Monday, November 26, 2007

Inside the Huddle with Jon Kitna


Kitna: Ok, guys, we're gonna run a Don't-have-sex-before-marriage Stretch 25 Left.

Kevin Jones: Jon, can we stop with this preachy bullshit? It's really starting to wear on the team. Hell, half of us converted to Islam last week, so we don't really appreciate your beliefs.

Kitna: I suppose I can forgive you, Kevin, you clearly have not seen the light yet. As the Lord says of Job in Job 2:8, "Have you noticed my servant Job, and that there is no one on earth like him, blameless and upright, fearing God and avoiding evil?"

Calvin Johnson: ...So you're like Job?

Kitna: Exactly! All right, BREAK! Set...

Kitna gets flagged for a delay of game penalty.

Kitna: Whoa, Mr. Referee, can we be reasonable here? I was just informing my barbarous teammates--

Ed Hochuli: Shut the FUCK up and get back in the huddle you little Christian pansy! I am this close to ripping off your nose and sticking it up my ass as a butt plug!!!

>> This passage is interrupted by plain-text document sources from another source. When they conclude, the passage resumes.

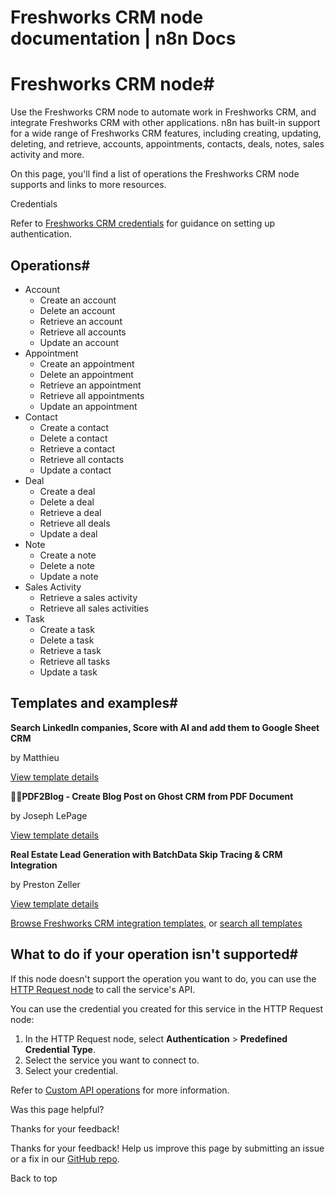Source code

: # Freshworks CRM node documentation | n8n Docs

[ ](https://github.com/n8n-io/n8n-docs/edit/main/docs/integrations/builtin/app-nodes/n8n-nodes-base.freshworkscrm.md "Edit this page")

# Freshworks CRM node#

Use the Freshworks CRM node to automate work in Freshworks CRM, and integrate Freshworks CRM with other applications. n8n has built-in support for a wide range of Freshworks CRM features, including creating, updating, deleting, and retrieve, accounts, appointments, contacts, deals, notes, sales activity and more. 

On this page, you'll find a list of operations the Freshworks CRM node supports and links to more resources.

Credentials

Refer to [Freshworks CRM credentials](../../credentials/freshworkscrm/) for guidance on setting up authentication. 

## Operations#

  * Account
    * Create an account
    * Delete an account
    * Retrieve an account
    * Retrieve all accounts
    * Update an account
  * Appointment
    * Create an appointment
    * Delete an appointment
    * Retrieve an appointment
    * Retrieve all appointments
    * Update an appointment
  * Contact
    * Create a contact
    * Delete a contact
    * Retrieve a contact
    * Retrieve all contacts
    * Update a contact
  * Deal
    * Create a deal
    * Delete a deal
    * Retrieve a deal
    * Retrieve all deals
    * Update a deal
  * Note
    * Create a note
    * Delete a note
    * Update a note
  * Sales Activity
    * Retrieve a sales activity
    * Retrieve all sales activities
  * Task
    * Create a task
    * Delete a task
    * Retrieve a task
    * Retrieve all tasks
    * Update a task

## Templates and examples#

**Search LinkedIn companies, Score with AI and add them to Google Sheet CRM**

by Matthieu

[View template details](https://n8n.io/workflows/3904-search-linkedin-companies-score-with-ai-and-add-them-to-google-sheet-crm/)

**📄🌐PDF2Blog - Create Blog Post on Ghost CRM from PDF Document**

by Joseph LePage

[View template details](https://n8n.io/workflows/2522-pdf2blog-create-blog-post-on-ghost-crm-from-pdf-document/)

**Real Estate Lead Generation with BatchData Skip Tracing & CRM Integration**

by Preston Zeller

[View template details](https://n8n.io/workflows/3666-real-estate-lead-generation-with-batchdata-skip-tracing-and-crm-integration/)

[Browse Freshworks CRM integration templates](https://n8n.io/integrations/freshworks-crm/), or [search all templates](https://n8n.io/workflows/)

## What to do if your operation isn't supported#

If this node doesn't support the operation you want to do, you can use the [HTTP Request node](../../core-nodes/n8n-nodes-base.httprequest/) to call the service's API.

You can use the credential you created for this service in the HTTP Request node: 

  1. In the HTTP Request node, select **Authentication** > **Predefined Credential Type**.
  2. Select the service you want to connect to.
  3. Select your credential.

Refer to [Custom API operations](../../../custom-operations/) for more information.

Was this page helpful? 

Thanks for your feedback! 

Thanks for your feedback! Help us improve this page by submitting an issue or a fix in our [GitHub repo](https://github.com/n8n-io/n8n-docs). 

Back to top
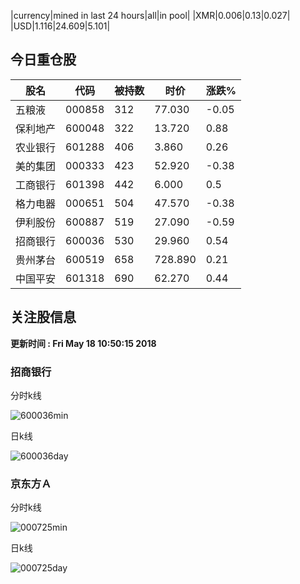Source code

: |currency|mined in last 24 hours|all|in pool|
|XMR|0.006|0.13|0.027|
|USD|1.116|24.609|5.101|

## 今日重仓股 

|股名|代码|被持数|时价|涨跌%|
|---|---|---|---|---|
|五粮液|000858|312|77.030|-0.05|
|保利地产|600048|322|13.720|0.88|
|农业银行|601288|406|3.860|0.26|
|美的集团|000333|423|52.920|-0.38|
|工商银行|601398|442|6.000|0.5|
|格力电器|000651|504|47.570|-0.38|
|伊利股份|600887|519|27.090|-0.59|
|招商银行|600036|530|29.960|0.54|
|贵州茅台|600519|658|728.890|0.21|
|中国平安|601318|690|62.270|0.44|

## 关注股信息
**更新时间 : Fri May 18 10:50:15 2018**
### 招商银行 
分时k线

![600036min](http://image.sinajs.cn/newchart/min/n/sh600036.gif)

日k线

![600036day](http://image.sinajs.cn/newchart/daily/n/sh600036.gif)

### 京东方Ａ 
分时k线

![000725min](http://image.sinajs.cn/newchart/min/n/sz000725.gif)

日k线

![000725day](http://image.sinajs.cn/newchart/daily/n/sz000725.gif)
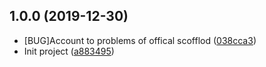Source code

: ## 1.0.0 (2019-12-30)

* [BUG]Account to problems of offical scofflod ([038cca3](https://github.com/DaYePython/mt_stock/commit/038cca3))
* Init project ([a883495](https://github.com/DaYePython/mt_stock/commit/a883495))



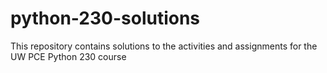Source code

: # python-230-solutions
This repository contains solutions to the activities and assignments for the UW PCE Python 230 course
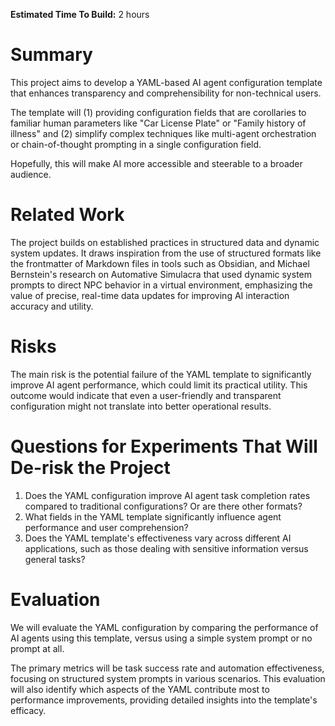 **Estimated Time To Build:** 2 hours

# Summary

This project aims to develop a YAML-based AI agent configuration template that enhances transparency and comprehensibility for non-technical users. 

The template will (1) providing configuration fields that are corollaries to familiar human parameters like "Car License Plate" or "Family history of illness" and (2) simplify complex techniques like multi-agent orchestration or chain-of-thought prompting in a single configuration field.

Hopefully, this will make AI more accessible and steerable to a broader audience.

# Related Work

The project builds on established practices in structured data and dynamic system updates. It draws inspiration from the use of structured formats like the frontmatter of Markdown files in tools such as Obsidian, and Michael Bernstein's research on Automative Simulacra that used dynamic system prompts to direct NPC behavior in a virtual environment, emphasizing the value of precise, real-time data updates for improving AI interaction accuracy and utility.

# Risks

The main risk is the potential failure of the YAML template to significantly improve AI agent performance, which could limit its practical utility. This outcome would indicate that even a user-friendly and transparent configuration might not translate into better operational results.

# Questions for Experiments That Will De-risk the Project

1. Does the YAML configuration improve AI agent task completion rates compared to traditional configurations? Or are there other formats? 
2. What fields in the YAML template significantly influence agent performance and user comprehension?
3. Does the YAML template's effectiveness vary across different AI applications, such as those dealing with sensitive information versus general tasks?

# Evaluation

We will evaluate the YAML configuration by comparing the performance of AI agents using this template, versus using a simple system prompt or no prompt at all. 

The primary metrics will be task success rate and automation effectiveness, focusing on structured system prompts in various scenarios. This evaluation will also identify which aspects of the YAML contribute most to performance improvements, providing detailed insights into the template's efficacy.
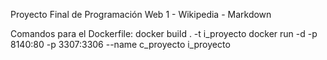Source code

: Proyecto Final de Programación Web 1 - Wikipedia - Markdown

Comandos para el Dockerfile:
docker build . -t i_proyecto
docker run -d -p 8140:80 -p 3307:3306 --name c_proyecto i_proyecto

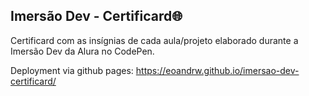 ## Imersão Dev - Certificard🌐

Certificard com as insígnias de cada aula/projeto elaborado durante a Imersão Dev da Alura no CodePen.

Deployment via github pages: https://eoandrw.github.io/imersao-dev-certificard/
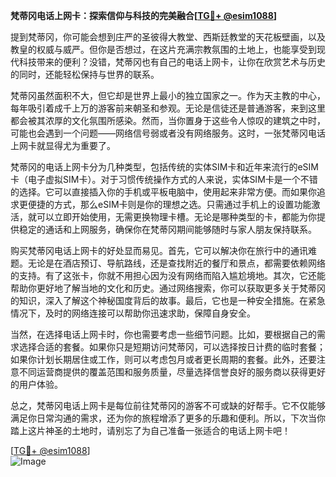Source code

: **梵蒂冈电话上网卡：探索信仰与科技的完美融合[[TG💪+ @esim1088](https://t.me/s/esim1088)]**

提到梵蒂冈，你可能会想到庄严的圣彼得大教堂、西斯廷教堂的天花板壁画，以及教皇的权威与威严。但你是否想过，在这片充满宗教氛围的土地上，也能享受到现代科技带来的便利？没错，梵蒂冈也有自己的电话上网卡，让你在欣赏艺术与历史的同时，还能轻松保持与世界的联系。

梵蒂冈虽然面积不大，但它却是世界上最小的独立国家之一。作为天主教的中心，每年吸引着成千上万的游客前来朝圣和参观。无论是信徒还是普通游客，来到这里都会被其浓厚的文化氛围所感染。然而，当你置身于这些令人惊叹的建筑之中时，可能也会遇到一个问题——网络信号弱或者没有网络服务。这时，一张梵蒂冈电话上网卡就显得尤为重要了。

梵蒂冈的电话上网卡分为几种类型，包括传统的实体SIM卡和近年来流行的eSIM卡（电子虚拟SIM卡）。对于习惯传统操作方式的人来说，实体SIM卡是一个不错的选择。它可以直接插入你的手机或平板电脑中，使用起来非常方便。而如果你追求更便捷的方式，那么eSIM卡则是你的理想之选。只需通过手机上的设置功能激活，就可以立即开始使用，无需更换物理卡槽。无论是哪种类型的卡，都能为你提供稳定的通话和上网服务，确保你在梵蒂冈期间能够随时与家人朋友保持联系。

购买梵蒂冈电话上网卡的好处显而易见。首先，它可以解决你在旅行中的通讯难题。无论是在酒店预订、导航路线，还是查找附近的餐厅和景点，都需要依赖网络的支持。有了这张卡，你就不用担心因为没有网络而陷入尴尬境地。其次，它还能帮助你更好地了解当地的文化和历史。通过网络搜索，你可以获取更多关于梵蒂冈的知识，深入了解这个神秘国度背后的故事。最后，它也是一种安全措施。在紧急情况下，及时的网络连接可以帮助你迅速求助，保障自身安全。

当然，在选择电话上网卡时，你也需要考虑一些细节问题。比如，要根据自己的需求选择合适的套餐。如果你只是短期访问梵蒂冈，可以选择按日计费的临时套餐；如果你计划长期居住或工作，则可以考虑包月或者更长周期的套餐。此外，还要注意不同运营商提供的覆盖范围和服务质量，尽量选择信誉良好的服务商以获得更好的用户体验。

总之，梵蒂冈电话上网卡是每位前往梵蒂冈的游客不可或缺的好帮手。它不仅能够满足你日常沟通的需求，还为你的旅程增添了更多的乐趣和便利。所以，下次当你踏上这片神圣的土地时，请别忘了为自己准备一张适合的电话上网卡吧！

[[TG💪+ @esim1088](https://t.me/s/esim1088)]  
![Image](https://i.postimg.cc/4NQfJmqS/Snipaste-2025-05-13-00-14-12.png)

Kitna: Ed, we're both adults here, let's try to work this out. As the Lord our God said in Genesis, "Be fruitful and multiply."

Jones: Uh, John, that's completely irrelevant to what psycho-ref is saying to us.

Hochuli: You're goddamn right it's irrelevant! You one of those priests, Kitna? You think it's OK to go around touching on little boys and whatnot? It's SICK, that's what it is, Kitna.

Kicks Kitna in the groin and knocks out four of his teeth.

Hochuli: That's what you get you child molesting son of a bitch!

Kitna: Ugh... let's get back into the game. It's going to be an 81 deep cross to Calvin, and remember to go to confession this week.

Play results in an incompletion as Calvin lets it slip right through his hands.

Kitna: Calvin, have you not been practicing your beatitudes? Blessed are the meek, for they shall inherit the earth.

Roy Williams: Wooooo, I got a first down, yeahhhhh!!!!

Kitna: Roy, that was three quarters ago. You are aware that pride is one of the seven deadly sins right? Kevin Spacey was all up on that in Se7en.

Jones: Enough is enough! Let's get him!!!

Kitna: Noooo! Let he who is without sin cast the first stone!

Ed Hochuli: Johnny, I ain't sinned since I cut off Little Jimmy's big toes back in the seventh grade. I'd be glad to begin.

Kitna: ...Fuck.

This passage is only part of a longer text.